Vi abbiamo raccontato ieri di un sogno. Quello di una scomposizione e ricomposizione del neoeletto Parlamento in due soli gruppi: uno di destra e l’altro di sinistra. Il sogno, ovviamente, partiva da un presupposto immaginario: che ogni parlamentare compisse una scelta di campo secondo coscienza. A cominciare dai deputati e dai senatori dei Cinque stelle e dal loro capo Luigi Di Maio. Il quale, nella smania di mettere piede a Palazzo Chigi, continua a guardare a destra e a manca perché tanto “per me pari sono”.
Dichiararsi orgogliosamente a ogni piè sospinto “né di destra né di sinistra”, è una cosa fuori dal mondo. Uno slogan che – come abbiamo già avuto modo di dire – ci riporta agli anni bui del “né con lo Stato né con le Br” (fatte, ovviamente, le debite proporzioni). Uno slogan che non può appartenere ad alcun essere raziocinante. Figuriamoci a un politico. A una persona, cioè, alla quale il voto popolare ha affidato l’onore e l’onere di rappresentare (e realizzare concretamente) le sue speranze e i suoi desideri. Che, volenti o nolenti, sono speranze e desideri per una politica di destra o di sinistra. O preferite chiamarla progressista o conservatrice? Oppure liberista o socialista? Chiamatela un po’ come vi pare, ma restano comunque due politiche alternative.

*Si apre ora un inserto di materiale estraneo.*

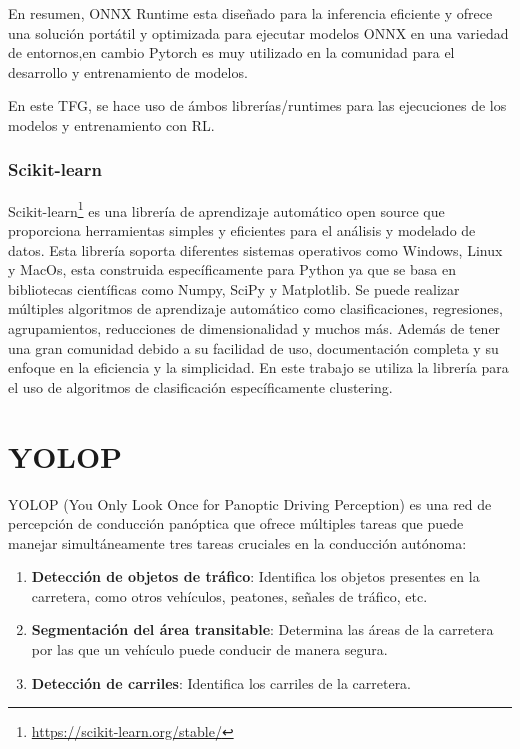 En resumen, ONNX Runtime esta diseñado para la inferencia eficiente y ofrece una solución portátil y optimizada para ejecutar modelos ONNX en una variedad de entornos,en cambio Pytorch es muy utilizado 
en la comunidad para el desarrollo y entrenamiento de modelos. 

En este TFG, se hace uso de ámbos librerías/runtimes para las ejecuciones de los modelos y entrenamiento con RL.

\subsubsection{Scikit-learn}
\label{Scikit-learn}

Scikit-learn\footnote{\url{https://scikit-learn.org/stable/}} es una librería de aprendizaje automático open source que proporciona herramientas simples y eficientes para el análisis 
y modelado de datos. Esta librería soporta diferentes sistemas operativos como Windows, Linux y MacOs, esta construida específicamente para Python ya que se basa en bibliotecas
científicas como Numpy, SciPy y Matplotlib. Se puede realizar múltiples algoritmos de aprendizaje automático como clasificaciones, regresiones, agrupamientos, reducciones de dimensionalidad y 
muchos más.
Además de tener una gran comunidad debido a su facilidad de uso, documentación completa y su enfoque en la eficiencia y la simplicidad. En este trabajo se utiliza la librería para el uso
de algoritmos de clasificación específicamente clustering. 

\section{YOLOP}
\label{sec:YOLOP}
YOLOP \cite{YOLOP} (You Only Look Once for Panoptic Driving Perception) es una red de percepción
de conducción panóptica que ofrece múltiples tareas que puede
manejar simultáneamente tres tareas cruciales en la conducción autónoma: 
\begin{enumerate}
  \item \textbf{Detección de objetos de tráfico}: Identifica los objetos presentes en la carretera, como otros vehículos, peatones, señales de tráfico, etc.
  \item \textbf{Segmentación del área transitable}: Determina las áreas de la carretera por las que un vehículo puede conducir de manera segura.
  \item \textbf{Detección de carriles}: Identifica los carriles de la carretera.
\end{enumerate}

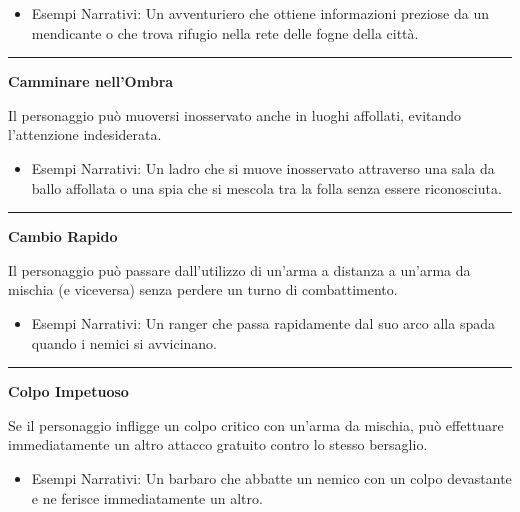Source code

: \documentclass[../manuale_main.tex]{subfiles}
\begin{document}
\begin{itemize}
\item Esempi Narrativi: Un avventuriero che ottiene informazioni preziose da un mendicante o che trova rifugio nella rete delle fogne della città.
\end{itemize}

\vspace{0.5cm}\rule{\textwidth}{0.4pt}\vspace{1cm}

\begin{center}
\textbf{\large{Camminare nell’Ombra}}\\
\end{center}
Il personaggio può muoversi inosservato anche in luoghi affollati, evitando l’attenzione indesiderata.

\begin{itemize}
\item Esempi Narrativi: Un ladro che si muove inosservato attraverso una sala da ballo affollata o una spia che si mescola tra la folla senza essere riconosciuta.
\end{itemize}

\vspace{0.5cm}\rule{\textwidth}{0.4pt}\vspace{1cm}

\begin{center}
\textbf{\large{Cambio Rapido}}\\
\end{center}
Il personaggio può passare dall’utilizzo di un’arma a distanza a un’arma da mischia (e viceversa) senza perdere un turno di combattimento.

\begin{itemize}
\item Esempi Narrativi: Un ranger che passa rapidamente dal suo arco alla spada quando i nemici si avvicinano.
\end{itemize}

\vspace{0.5cm}\rule{\textwidth}{0.4pt}\vspace{1cm}

\begin{center}
\textbf{\large{Colpo Impetuoso}}\\
\end{center}
Se il personaggio infligge un colpo critico con un'arma da mischia, può effettuare immediatamente un altro attacco gratuito contro lo stesso bersaglio.

\begin{itemize}
\item Esempi Narrativi: Un barbaro che abbatte un nemico con un colpo devastante e ne ferisce immediatamente un altro.
\end{itemize}
\end{document}
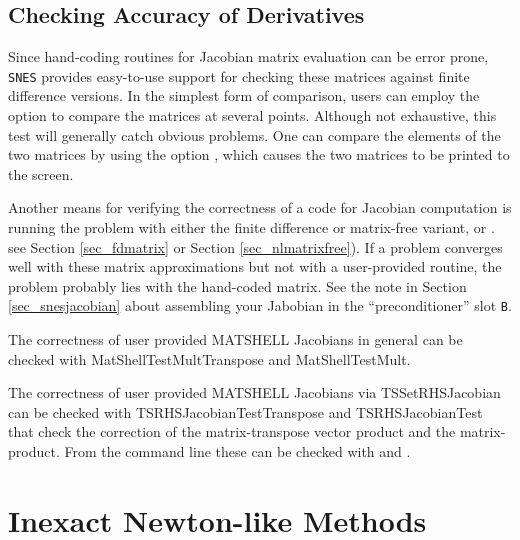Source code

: \subsection{Checking Accuracy of Derivatives}
\label{sec_snesderivs}

Since hand-coding routines for Jacobian matrix evaluation
can be error prone, \lstinline{SNES} provides easy-to-use support for checking
these matrices against finite difference versions.  In the simplest
form of comparison, users can employ the option  
to compare the matrices at several points.  Although not exhaustive,
this test will generally catch obvious problems.  One can compare the
elements of the two matrices by using the option  , which causes the two
matrices to be printed to the screen.  

Another means for verifying the correctness of a code for Jacobian
computation is running the problem with either the finite
difference or matrix-free variant,  or .
see Section \ref{sec_fdmatrix} or Section \ref{sec_nlmatrixfree}).
If a problem converges well
with these matrix approximations but not with a user-provided routine,
the problem probably lies with the hand-coded
matrix. 
See the note in Section \ref{sec_snesjacobian} about assembling your Jabobian
in the ``preconditioner'' slot \lstinline{B}.

The correctness of user provided MATSHELL Jacobians in general can be checked with
MatShellTestMultTranspose and MatShellTestMult.

The correctness of user provided MATSHELL Jacobians via TSSetRHSJacobian can be checked with
TSRHSJacobianTestTranspose and TSRHSJacobianTest that check the correction of the matrix-transpose vector product and the matrix-product. From
the command line these can be checked with    and  .



\section{Inexact Newton-like Methods}

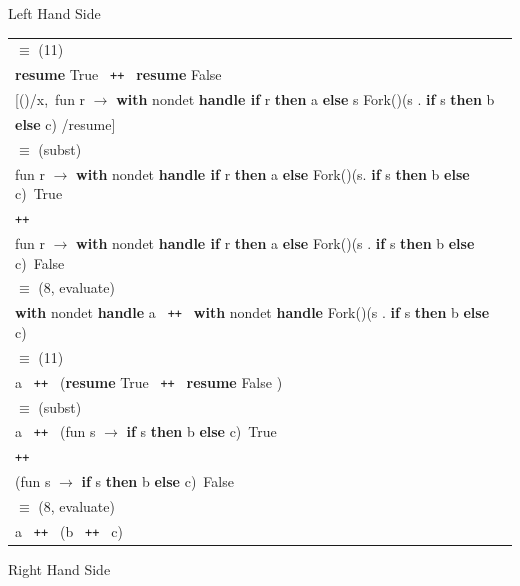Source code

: \documentclass[logo,bsc,singlespacing,parskip]{infthesis}
\begin{document}
{Left Hand Side}
\begin{longtable}{@{}l@{}}
\quad$\equiv$ (11) \\
\textbf{resume } True \texttt{ ++ } \textbf{resume } False \\
\quad [()/x,\ fun r $\rightarrow$ \textbf{with } nondet \textbf{handle if }r\textbf{ then } a \textbf{ else } s
 Fork()(s . \textbf{if } s \textbf{ then } b \\ \quad \textbf{ else } c) /resume] \\

\quad$\equiv$ (subst) \\
fun r $\rightarrow$ \textbf{with } nondet \textbf{ handle if } r \textbf{ then } a \textbf{ else } Fork()(s. \textbf{if } s \textbf{ then } b \textbf{ else } c)\ True \\
\quad\texttt{++} \\
fun r $\rightarrow$ \textbf{with } nondet \textbf{ handle if } r \textbf{ then } a \textbf{ else } Fork()(s . \textbf{if } s \textbf{ then } b \textbf{ else } c)\ False \\

\quad$\equiv$ (8, evaluate) \\
\textbf{with } nondet \textbf{ handle } a \texttt{ ++ } \textbf{with } nondet \textbf{ handle } Fork()(s . \textbf{if } s \textbf{ then } b \textbf{ else } c) \\

\quad$\equiv$ (11) \\
a \texttt{ ++ } (\textbf{resume } True \texttt{ ++ } \textbf{resume } False 
) \\

\quad$\equiv$ (subst) \\
a \texttt{ ++ } (fun s $\rightarrow$ \textbf{if } s \textbf{ then } b \textbf{ else } c)\ True \\
\quad\texttt{++} \\
(fun s $\rightarrow$ \textbf{if } s \textbf{ then } b \textbf{ else } c)\ False \\

\quad$\equiv$ (8, evaluate) \\
a \texttt{ ++ } (b \texttt{ ++ } c) \\
\end{longtable}




{Right Hand Side}
\end{document}

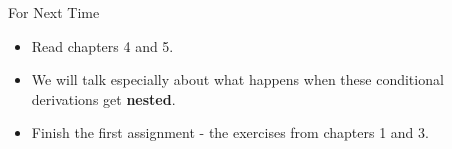 \documentclass[
  ignorenonframetext,
]{beamer}
\providecommand{\tightlist}{%
  \setlength{\itemsep}{0pt}\setlength{\parskip}{0pt}}
\renewcommand{\,}{\text{, }}
\begin{document}
\begin{frame}{For Next Time}
\protect\hypertarget{for-next-time}{}

\begin{itemize}
\tightlist
\item
  Read chapters 4 and 5.
\item
  We will talk especially about what happens when these conditional
  derivations get \textbf{nested}.
\item
  Finish the first assignment - the exercises from chapters 1 and 3.
\end{itemize}

\end{frame}
\end{document}
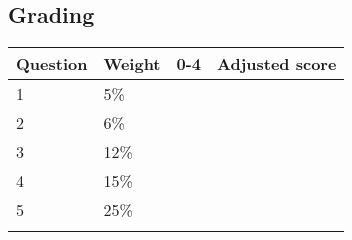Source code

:\documentclass[a4paper,12pt]{book}
\begin{document}
    \hrulefill
    \subsection*{Grading}
            
    \begin{center}
        
        \begin{tabular}{ | l | l | l | l | }
            \hline
            \textbf{ Question } & \textbf{ Weight } & \textbf{ 0-4 } & \textbf{ Adjusted score }
            \\ \hline
            
            1 & 5\% & &    \\ \hline
            
            2 & 6\% & &    \\ \hline
            
            3 & 12\% & &    \\ \hline
            
            4 & 15\% & &    \\ \hline
            
            5 & 25\% & &    \\ \hline

            & & & \\ \hline
            
            
            
        \end{tabular}
    \end{center}
\end{document}
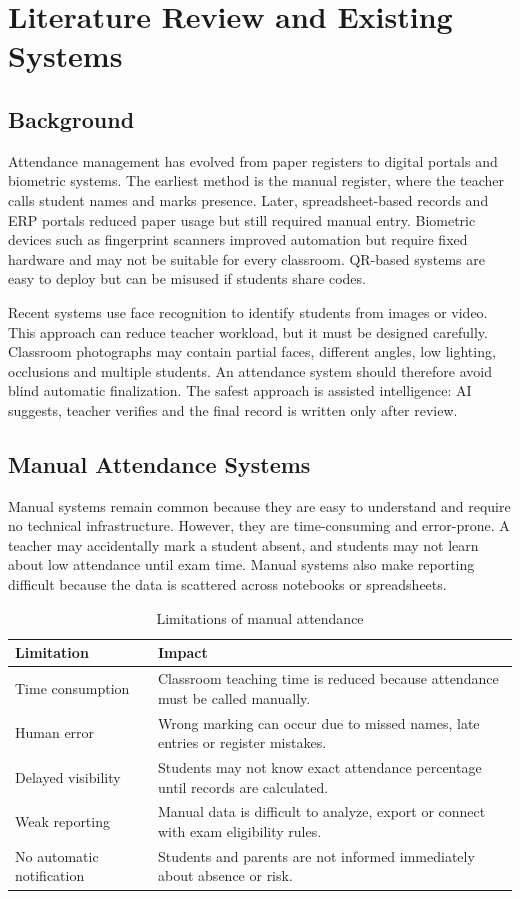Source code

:\chapter{Literature Review and Existing Systems}
\label{ch:related}

\section{Background}
Attendance management has evolved from paper registers to digital portals and biometric systems. The earliest method is the manual register, where the teacher calls student names and marks presence. Later, spreadsheet-based records and ERP portals reduced paper usage but still required manual entry. Biometric devices such as fingerprint scanners improved automation but require fixed hardware and may not be suitable for every classroom. QR-based systems are easy to deploy but can be misused if students share codes.

Recent systems use face recognition to identify students from images or video. This approach can reduce teacher workload, but it must be designed carefully. Classroom photographs may contain partial faces, different angles, low lighting, occlusions and multiple students. An attendance system should therefore avoid blind automatic finalization. The safest approach is assisted intelligence: AI suggests, teacher verifies and the final record is written only after review.

\section{Manual Attendance Systems}
Manual systems remain common because they are easy to understand and require no technical infrastructure. However, they are time-consuming and error-prone. A teacher may accidentally mark a student absent, and students may not learn about low attendance until exam time. Manual systems also make reporting difficult because the data is scattered across notebooks or spreadsheets.

\begin{table}[H]
\centering
\caption{Limitations of manual attendance}
\label{tab:manual-limitations}
\begin{tabularx}{\textwidth}{p{4cm}X}
\toprule
\textbf{Limitation} & \textbf{Impact}\\
\midrule
Time consumption & Classroom teaching time is reduced because attendance must be called manually.\\
Human error & Wrong marking can occur due to missed names, late entries or register mistakes.\\
Delayed visibility & Students may not know exact attendance percentage until records are calculated.\\
Weak reporting & Manual data is difficult to analyze, export or connect with exam eligibility rules.\\
No automatic notification & Students and parents are not informed immediately about absence or risk.\\
\bottomrule
\end{tabularx}
\end{table}

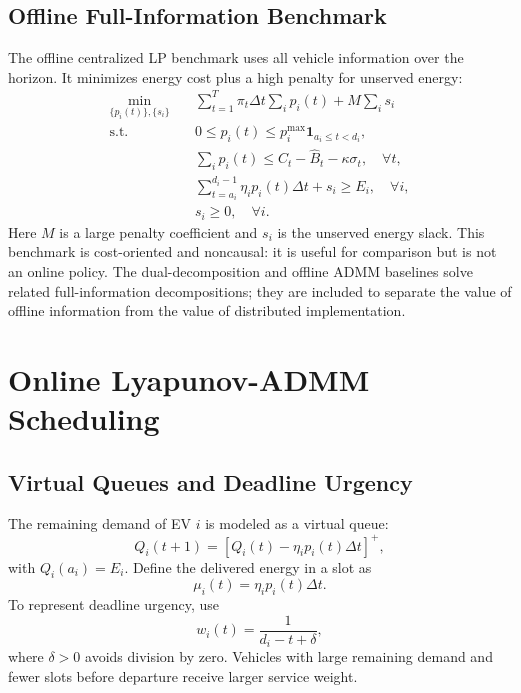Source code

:\documentclass[journal]{IEEEtran}
\begin{document}
\subsection{Offline Full-Information Benchmark}
The offline centralized LP benchmark uses all vehicle information over the horizon. It minimizes energy cost plus a high penalty for unserved energy:
\begin{align}
\min_{\{p_i(t)\},\{s_i\}} \quad
& \sum_{t=1}^{T}\pi_t\Delta t\sum_i p_i(t) + M\sum_i s_i \label{eq:offline_lp_obj}\\
\text{s.t.}\quad
& 0\le p_i(t)\le p_i^{\max}\mathbf{1}_{a_i\le t<d_i}, \label{eq:offline_box}\\
& \sum_i p_i(t)\le C_t-\hat B_t-\kappa\sigma_t,\quad \forall t, \label{eq:offline_cap}\\
& \sum_{t=a_i}^{d_i-1}\eta_i p_i(t)\Delta t+s_i\ge E_i,\quad \forall i, \label{eq:offline_energy}\\
& s_i\ge0,\quad \forall i. \label{eq:offline_slack}
\end{align}
Here $M$ is a large penalty coefficient and $s_i$ is the unserved energy slack. This benchmark is cost-oriented and noncausal: it is useful for comparison but is not an online policy. The dual-decomposition and offline ADMM baselines solve related full-information decompositions; they are included to separate the value of offline information from the value of distributed implementation.

\section{Online Lyapunov-ADMM Scheduling}
\subsection{Virtual Queues and Deadline Urgency}
The remaining demand of EV $i$ is modeled as a virtual queue:
\begin{equation}
Q_i(t+1)=\left[Q_i(t)-\eta_i p_i(t)\Delta t\right]^+ ,
\label{eq:queue_update}
\end{equation}
with $Q_i(a_i)=E_i$. Define the delivered energy in a slot as
\begin{equation}
\mu_i(t)=\eta_i p_i(t)\Delta t .
\label{eq:service}
\end{equation}
To represent deadline urgency, use
\begin{equation}
w_i(t)=\frac{1}{d_i-t+\delta},
\label{eq:urgency}
\end{equation}
where $\delta>0$ avoids division by zero. Vehicles with large remaining demand and fewer slots before departure receive larger service weight.
\end{document}
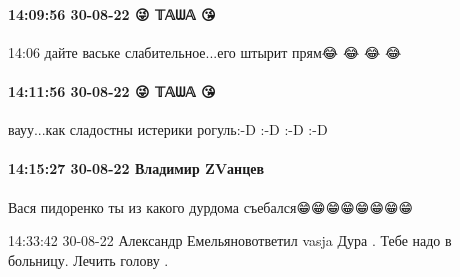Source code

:  
 
 
 
 

\paragraph{14:09:56 30-08-22 😜 𝕋𝔸ᗯ𝔸 😘}
14:06
дайте ваське слабительное...его штырит прям😂 😂 😂 😂

\paragraph{14:11:56 30-08-22 😜 𝕋𝔸ᗯ𝔸 😘}

вауу...как сладостны истерики рогуль:-D :-D :-D :-D

\paragraph{14:15:27 30-08-22 Владимир ZVанцев}
Вася пидоренко ты из какого дурдома съебался😁😁😁😁😁😁😁😁

14:33:42 30-08-22
Александр Емельяновответил vasja
Дура . Тебе надо в больницу. Лечить голову .

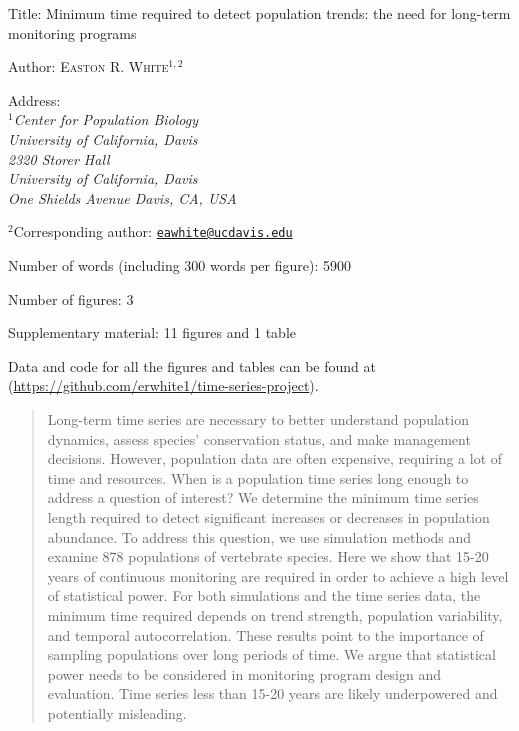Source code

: \documentclass[12pt,]{article}
\title{}
\author{}
\date{}
\begin{document}
Title: Minimum time required to detect population trends: the need for
long-term monitoring programs \vspace{7 mm}

Author: \textsc{Easton R. White$^{1,2}$} \vspace{3 mm}

Address:\emph{
    \\$^1$Center for Population Biology \\
    University of California, Davis \\
    2320 Storer Hall \\
        University of California, Davis \\
        One Shields Avenue Davis, CA, USA} \vspace{3 mm}

\(^2\)Corresponding author:
\href{mailto:eawhite@ucdavis.edu}{\nolinkurl{eawhite@ucdavis.edu}}
\vspace{3 mm}

Number of words (including 300 words per figure): 5900 \vspace{1 mm}

Number of figures: 3 \vspace{1 mm}

Supplementary material: 11 figures and 1 table \vspace{3 mm}

Data and code for all the figures and tables can be found at
(\url{https://github.com/erwhite1/time-series-project}).

\vspace{3 mm}

\pagebreak 

\linenumbers

\begin{abstract}
Long-term time series are necessary to better understand population dynamics, assess species' conservation status, and make management decisions. However, population data are often expensive, requiring a lot of time and resources. When is a population time series long enough to address a question of interest? We determine the minimum time series length required to detect significant increases or decreases in population abundance. To address this question, we use simulation methods and examine 878 populations of vertebrate species. Here we show that 15-20 years of continuous monitoring are required in order to achieve a high level of statistical power. For both simulations and the time series data, the minimum time required depends on trend strength, population variability, and temporal autocorrelation. These results point to the importance of sampling populations over long periods of time. We argue that statistical power needs to be considered in monitoring program design and evaluation. Time series less than 15-20 years are likely underpowered and potentially misleading.
\end{abstract}
\end{document}
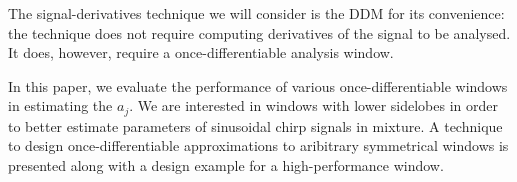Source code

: \documentclass[twoside,a4paper]{article}
\begin{document}
The signal-derivatives technique we will consider is the
DDM for its convenience: the technique does not
require computing derivatives of the signal to be analysed. It does, however, require a
once-differentiable analysis window.

In this paper, we evaluate the performance of various once-differentiable
windows in estimating the $a_{j}$. We are interested in windows with lower
sidelobes in order to better estimate parameters of sinusoidal chirp signals in
mixture. A technique to design once-differentiable approximations to aribitrary
symmetrical windows is presented along with a design example for a
high-performance window.

%
%
\end{document}
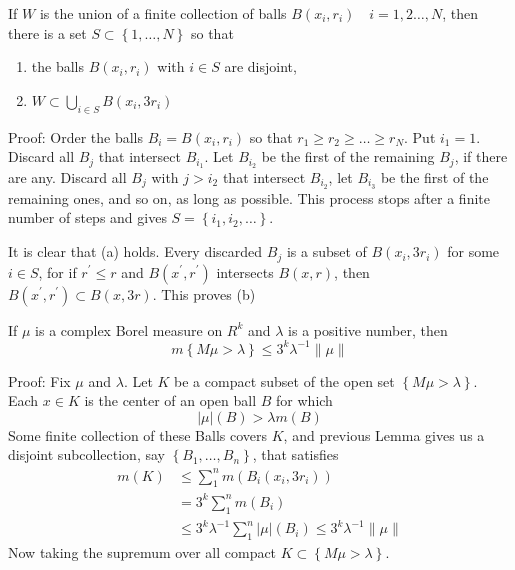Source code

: \documentclass[12pt, a4paper, oneside]{book}
\begin{document}
\begin{lemma}
    If $W$ is the union of a finite collection of balls $B\left(x_i, r_i\right) \quad  i =1,2 \ldots , N$, then there is a set $S \subset\left\{1, \ldots, N\right\}$ so that
    \begin{enumerate}[label=(\roman*)]
        \item the balls $B\left(x_i, r_i\right)$ with $i \in S$ are disjoint,
        \item $W \subset \bigcup\limits_{i \in S} B\left(x_i, 3 r_i\right)$
    \end{enumerate}

    Proof:
    Order the balls $B_i=B\left(x_i, r_i\right)$ so that $r_1 \geq r_2 \geq \ldots \geq r_N$. Put $i_1=1$. Discard all $B_j$ that intersect $B_{i_1}$. Let $B_{i_2}$ be the first of the remaining $B_j$, if there are any. Discard all $B_j$ with $j>i_2$ that intersect $B_{i_2}$, let $B_{i_3}$ be the first of the remaining ones, and so on, as long as possible. This process stops after a finite number of steps and gives $S=\left\{i_1, i_2, \ldots\right\}$.

    It is clear that (a) holds. Every discarded $B_j$ is a subset of $B\left(x_i, 3 r_i\right)$ for some $i \in S$, for if $r^{\prime} \leq r$ and $B\left(x^{\prime}, r^{\prime}\right)$ intersects $B(x, r)$, then $B\left(x^{\prime}, r^{\prime}\right) \subset B(x, 3 r)$. This proves (b)
\end{lemma}

\newpage

\begin{theorem}
    If $\mu$ is a complex Borel measure on $R^k$ and $\lambda$ is a positive number, then
    \begin{equation*}
        m  \left\{M \mu> \lambda\right\}
        \leq
        3^k \lambda^{-1} \|\mu\|
    \end{equation*}

    Proof:
    Fix $\mu$ and $\lambda$. Let $K$ be a compact subset of the open set
    $\left\{M \mu>\lambda\right\}$. Each $x \in K$ is the center of an open ball $B$ for which
    \begin{equation*}
        \left|\mu\right|(B)
        >
        \lambda m(B)
    \end{equation*}
    Some finite collection of these Balls covers $K$, and previous Lemma gives us a disjoint subcollection, say $\left\{B_1, \ldots, B_n\right\}$, that satisfies
    \begin{equation*}
        \begin{aligned}
            m(K) & \leq \sum_1^n m\left(B_i(x_i,3 r_i)\right)                                       \\
                 & = 3^k \sum_1^n m\left(B_i\right)                                                 \\
                 & \leq 3^k \lambda^{-1} \sum_1^n|\mu|\left(B_i\right) \leq 3^k \lambda^{-1}\|\mu\|
        \end{aligned}
    \end{equation*}
    Now taking the supremum over all compact $K \subset\left\{M \mu>\lambda\right\}$.
\end{theorem}
\end{document}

Può certo accadere che sulle “cose da fare”, su un determinato argomento o in un determinato momento storico, possano anche avvicinarsi (i più anziani ricorderanno le famose “convergenze parallele” di Aldo Moro), ma sulla filosofia di fondo sono e resteranno sempre due politiche ben distinte. Ecco perché.
La sinistra è quella che, dati Istat alla mano, riconosce che il Jobs Act è stato un fallimento, facendo sì che solo uno su dieci dei nuovi assunti sia a tempo indeterminato, senza la minima speranza di programmare il futuro; la sinistra è quella che se ha un euro da spendere non lo dà alle banche, magari “amiche”, ma ai disgraziati che non arrivano a fine mese (o, almeno, fa metà per uno); la sinistra è quella che difende i diritti di chi lavora e cerca di aiutare chi dà lavoro, ben cosciente che senza impresa non c’è domani; la sinistra è quella che non demonizza la parola ricchezza ma lavora per impedire che i ricchi siano sempre più ricchi e i poveri sempre più poveri e che il dieci per cento degli italiani abbiano l’ottanta e più per cento della ricchezza nazionale; la sinistra è quella che non concede elemosine o bonus ma spende tutto quello che può per salvare la dignità del lavoro; la sinistra è quella che se uno evade le tasse non gli dà un buffetto sulla guancia o una multa irrisoria ma lo sbatte immediatamente in galera, come avviene in quasi tutti i paesi civili; la sinistra è quella che fa dello “ius soli” un principio umanitario e inderogabile e non lo sacrifica sull’altare della momentanea convenienza politica. Insomma, la sinistra è quella che pensa al bene di molti (di tutti, forse, non è cosa di questo mondo) e non invece a quello di pochi. Con grande fermezza e, soprattutto, con grande onestà.
La destra, invece, è quella che – storicamente – si preoccupa più dei profitti di chi dà lavoro e assai meno di chi lavora; la destra è quella che non vuole regole e altamente se ne infischia di ogni possibile conflitto di interessi; la destra è quella che concede benevolmente nuove assunzioni finché, grazie al Jobs Act, c’è lo Stato (ovvero tutti noi) che paga la detassazione e poi…pazienza, che i ragazzi restino precari a vita; la destra è quella che spera che diminuisca la percentuale dei più poveri perché così, girando un po’ più di soldi, può aumentare quella dei più ricchi; la destra è quella che ben accetta il “contentino” agli altri sotto forma di elemosine o bonus perché tanto la cosa non la riguarda; la destra è quella che mai vorrebbe la galera per gli evasori perché in galera potrebbero finire parecchi dei suoi sovvenzionatori; la destra è quella che riempie le sue fabbriche (e si arricchisce) di lavoratori stranieri, ma al tempo stesso scatena la paura dell’immigrato e vede lo “ius soli” come una fastidiosa fesseria, un problema del tutto “secondario”. Insomma, la destra è quella che pensa al bene di pochi e non a quello di molti (di tutti, forse, non è cosa di questo mondo). Con altrettanta grande fermezza ma, soprattutto, con altalenante onestà.
Checché ne pensino Di Maio e i suoi, per noi pari non sono. E mai lo saranno.